Repeat every record below exactly, leaving out the pictures.

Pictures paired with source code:
================

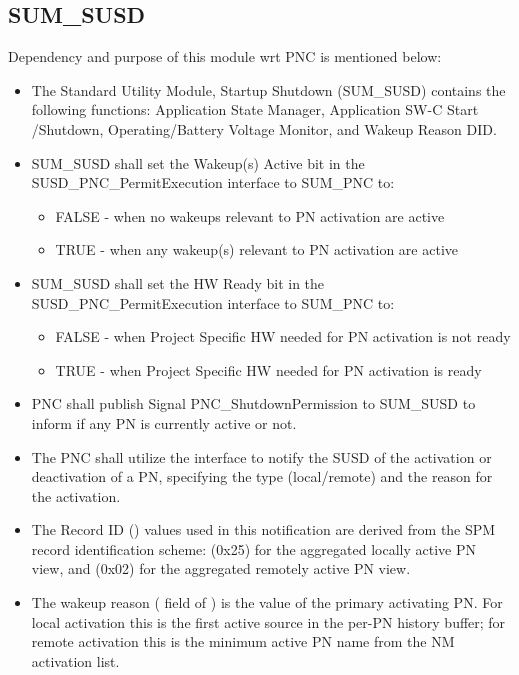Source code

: \subsection{SUM\_SUSD}
\label{subsection:SumSusd}

Dependency and purpose of this module wrt PNC is mentioned below:

\begin{itemize}
\item The Standard Utility Module, Startup Shutdown (SUM\_SUSD) contains the following functions: Application State Manager, Application SW-C Start /Shutdown, Operating/Battery Voltage Monitor, and Wakeup Reason DID.
\item SUM\_SUSD shall set the Wakeup(s) Active bit in the SUSD\_PNC\_PermitExecution interface to SUM\_PNC to:
\begin{itemize}
	\item FALSE - when no wakeups relevant to PN activation are active
	\item TRUE - when any wakeup(s) relevant to PN activation are active
\end{itemize}
\item SUM\_SUSD shall set the HW Ready bit in the SUSD\_PNC\_PermitExecution interface to SUM\_PNC to:
\begin{itemize}
	\item FALSE - when Project Specific HW needed for PN activation is not ready
	\item TRUE - when Project Specific HW needed for PN activation is ready
\end{itemize}
\item PNC shall publish Signal PNC\_ShutdownPermission to SUM\_SUSD to inform if any PN is currently active or not.
\end{itemize}
\begin{itemize}
    \item The PNC shall utilize the  interface to notify the SUSD of the activation or deactivation of a PN, specifying the type (local/remote) and the reason for the activation.
    \item The Record ID () values used in this notification are derived from the SPM record identification scheme:  (0x25) for the aggregated locally active PN view, and  (0x02) for the aggregated remotely active PN view.
    \item The wakeup reason ( field of ) is the  value of the primary activating PN. For local activation this is the first active source in the per-PN history buffer; for remote activation this is the minimum active PN name from the NM activation list.
\end{itemize}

================

# EXERCISE RESULT:
Source code

: \subsection{SUM\_SUSD}
\label{subsection:SumSusd}

Dependency and purpose of this module wrt PNC is mentioned below:

\begin{itemize}
\item The Standard Utility Module, Startup Shutdown (SUM\_SUSD) contains the following functions: Application State Manager, Application SW-C Start /Shutdown, Operating/Battery Voltage Monitor, and Wakeup Reason DID.
\item SUM\_SUSD shall set the Wakeup(s) Active bit in the SUSD\_PNC\_PermitExecution interface to SUM\_PNC to:
\begin{itemize}
	\item FALSE - when no wakeups relevant to PN activation are active
	\item TRUE - when any wakeup(s) relevant to PN activation are active
\end{itemize}
\item SUM\_SUSD shall set the HW Ready bit in the SUSD\_PNC\_PermitExecution interface to SUM\_PNC to:
\begin{itemize}
	\item FALSE - when Project Specific HW needed for PN activation is not ready
	\item TRUE - when Project Specific HW needed for PN activation is ready
\end{itemize}
\item PNC shall publish Signal PNC\_ShutdownPermission to SUM\_SUSD to inform if any PN is currently active or not.
\end{itemize}
\begin{itemize}
    \item The PNC shall utilize the  interface to notify the SUSD of the activation or deactivation of a PN, specifying the type (local/remote) and the reason for the activation.
    \item The Record ID () values used in this notification are derived from the SPM record identification scheme:  (0x25) for the aggregated locally active PN view, and  (0x02) for the aggregated remotely active PN view.
    \item The wakeup reason ( field of ) is the  value of the primary activating PN. For local activation this is the first active source in the per-PN history buffer; for remote activation this is the minimum active PN name from the NM activation list.
\end{itemize}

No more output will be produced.